Lipid-based formulations (LBF) have emerged as an attractive formulation strategy to deliver poorly water-soluble drug molecules. The final dosage form, which can be either a liquid or a semisolid, is typically filled into hard-shell or soft gelatin capsules. Due to the relatively straightforward formulation development steps required, LBFs are especially suitable to support early phase clinical studies for a new chemical entity. However, line-of-sight to late stage clinical studies and commercialization requires a thorough understanding of the physical and chemical properties of the API, as well as potential interactions with excipients and the capsule shell materials used. This report describes the formulation development efforts of telcagepant, a novel candidate for the treatment of acute migraine. The key challenges associated with the formulation are discussed, including low API solubility in the excipient matrix, capsule cross-linking, as well as physical and chemical instability. Initially, telcagepant was formulated as a liquid LBF using the crystalline neutral form of the molecule, aided by in situ salt formation, and filled into hard-shell gelatin capsules. Following an extensive search and evaluation of potential options, a liquid formulation using the potassium ethanolate form of the molecule, filled into soft gelatin capsules, was selected for late stage clinical studies and commercialization.

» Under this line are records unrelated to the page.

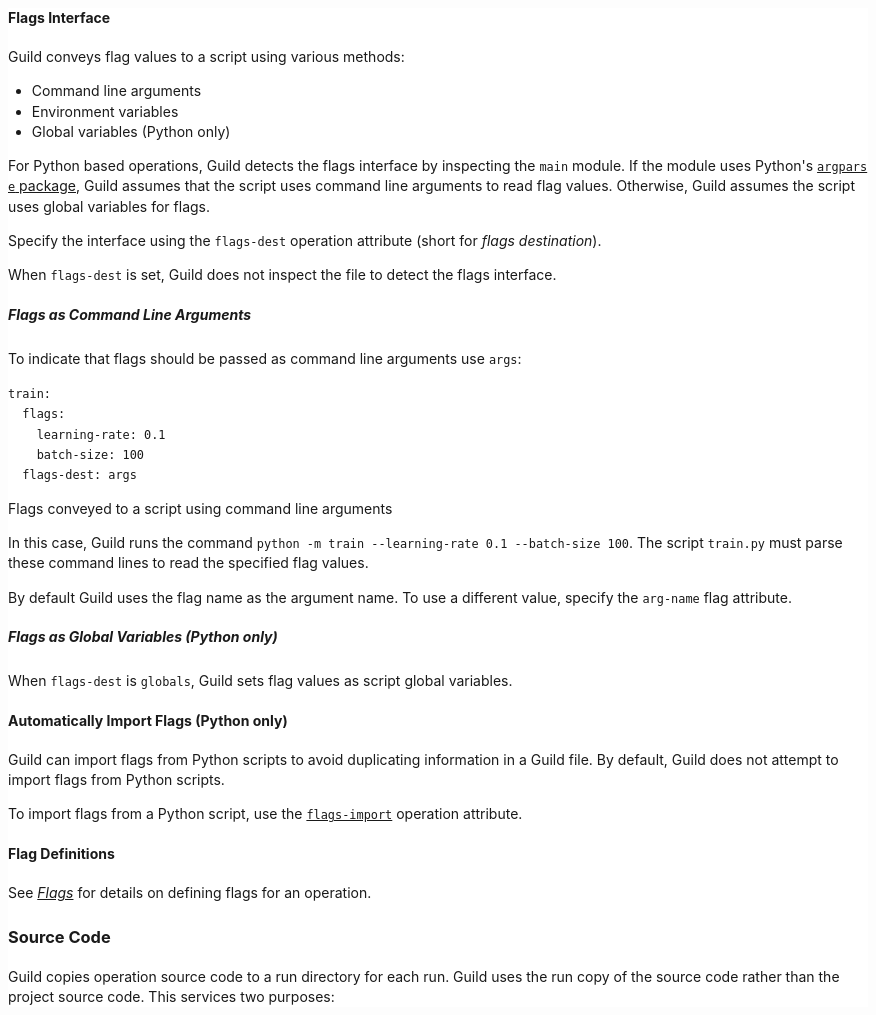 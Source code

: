 #### Flags Interface

Guild conveys flag values to a script using various methods:

- Command line arguments
- Environment variables
- Global variables (Python only)

For Python based operations, Guild detects the flags interface by inspecting the `main` module. If the module uses Python's [`argparse` package](ext:https://docs.python.org/library/argparse.html), Guild assumes that the script uses command line arguments to read flag values. Otherwise, Guild assumes the script uses global variables for flags.

Specify the interface using the `flags-dest` operation attribute (short for *flags destination*).

When `flags-dest` is set, Guild does not inspect the file to detect the flags interface.

##### Flags as Command Line Arguments

To indicate that flags should be passed as command line arguments use `args`:

```
train:
  flags:
    learning-rate: 0.1
    batch-size: 100
  flags-dest: args
```

<span data-guild-class="caption">Flags conveyed to a script using command line arguments</span>

In this case, Guild runs the command `python -m train --learning-rate 0.1 --batch-size 100`. The script `train.py` must parse these command lines to read the specified flag values.

By default Guild uses the flag name as the argument name. To use a different value, specify the `arg-name` flag attribute.

##### Flags as Global Variables (Python only)

When `flags-dest` is `globals`, Guild sets flag values as script global variables.

#### Automatically Import Flags (Python only)

Guild can import flags from Python scripts to avoid duplicating information in a Guild file. By default, Guild does not attempt to import flags from Python scripts.

To import flags from a Python script, use the [`flags-import`](/reference/guildfile#operation-flags-import) operation attribute.

#### Flag Definitions

See [*Flags*](/docs/flags) for details on defining flags for an operation.

### Source Code

Guild copies operation source code to a run directory for each run. Guild uses the run copy of the source code rather than the project source code. This services two purposes:

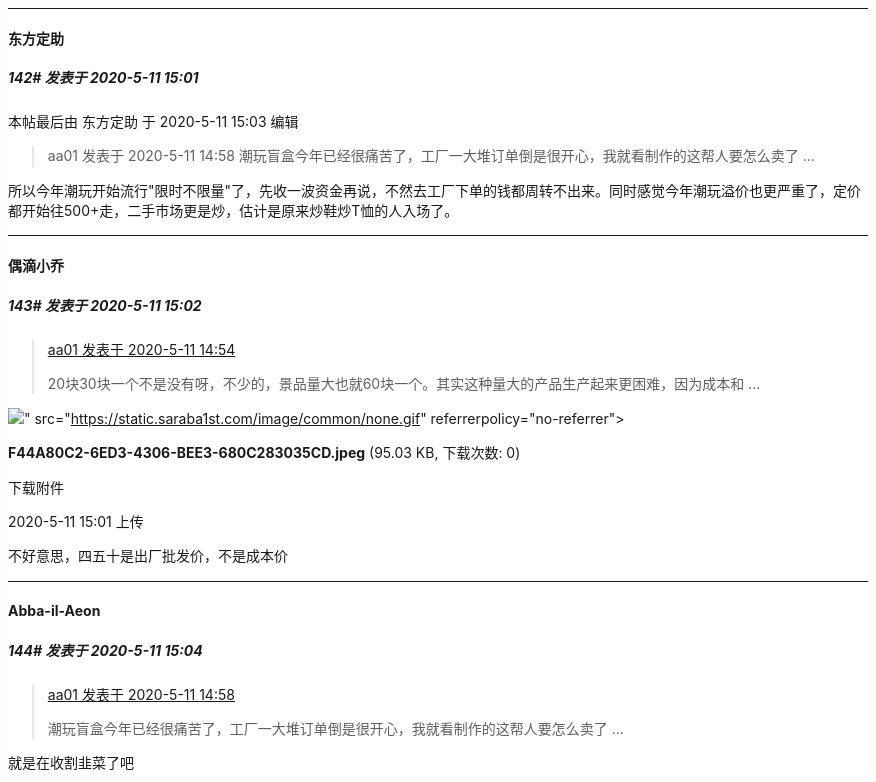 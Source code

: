 

*****

####  东方定助  
##### 142#       发表于 2020-5-11 15:01



 本帖最后由 东方定助 于 2020-5-11 15:03 编辑 
<blockquote>aa01 发表于 2020-5-11 14:58
潮玩盲盒今年已经很痛苦了，工厂一大堆订单倒是很开心，我就看制作的这帮人要怎么卖了 ...</blockquote>

所以今年潮玩开始流行"限时不限量"了，先收一波资金再说，不然去工厂下单的钱都周转不出来。同时感觉今年潮玩溢价也更严重了，定价都开始往500+走，二手市场更是炒，估计是原来炒鞋炒T恤的人入场了。







*****

####  偶滴小乔  
##### 143#       发表于 2020-5-11 15:02



<blockquote><a href="httphttps://bbs.saraba1st.com/2b/forum.php?mod=redirect&amp;goto=findpost&amp;pid=47379361&amp;ptid=1933906" target="_blank">aa01 发表于 2020-5-11 14:54</a>

20块30块一个不是没有呀，不少的，景品量大也就60块一个。其实这种量大的产品生产起来更困难，因为成本和 ...</blockquote>

<img src="https://img.saraba1st.com/forum/202005/11/150157ch21zh10kgzww5ww.jpeg" referrerpolicy="no-referrer">" src="https://static.saraba1st.com/image/common/none.gif" referrerpolicy="no-referrer">


<strong>F44A80C2-6ED3-4306-BEE3-680C283035CD.jpeg</strong> (95.03 KB, 下载次数: 0)

下载附件

2020-5-11 15:01 上传







不好意思，四五十是出厂批发价，不是成本价







*****

####  Abba-il-Aeon  
##### 144#       发表于 2020-5-11 15:04



<blockquote><a href="httphttps://bbs.saraba1st.com/2b/forum.php?mod=redirect&amp;goto=findpost&amp;pid=47379402&amp;ptid=1933906" target="_blank">aa01 发表于 2020-5-11 14:58</a>

潮玩盲盒今年已经很痛苦了，工厂一大堆订单倒是很开心，我就看制作的这帮人要怎么卖了 ...</blockquote>
就是在收割韭菜了吧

However, disproportionation of the salt form, which was further exacerbated by hydrolysis of the excipients, eventually led to the loss of API solubilization within the vehicle matrix. The development challenges encountered with stability requirements, pharmacokinetic targets, and commercial market demands are discussed in details, as well as the risk assessment and mitigation strategies employed in delivering this molecule to patients.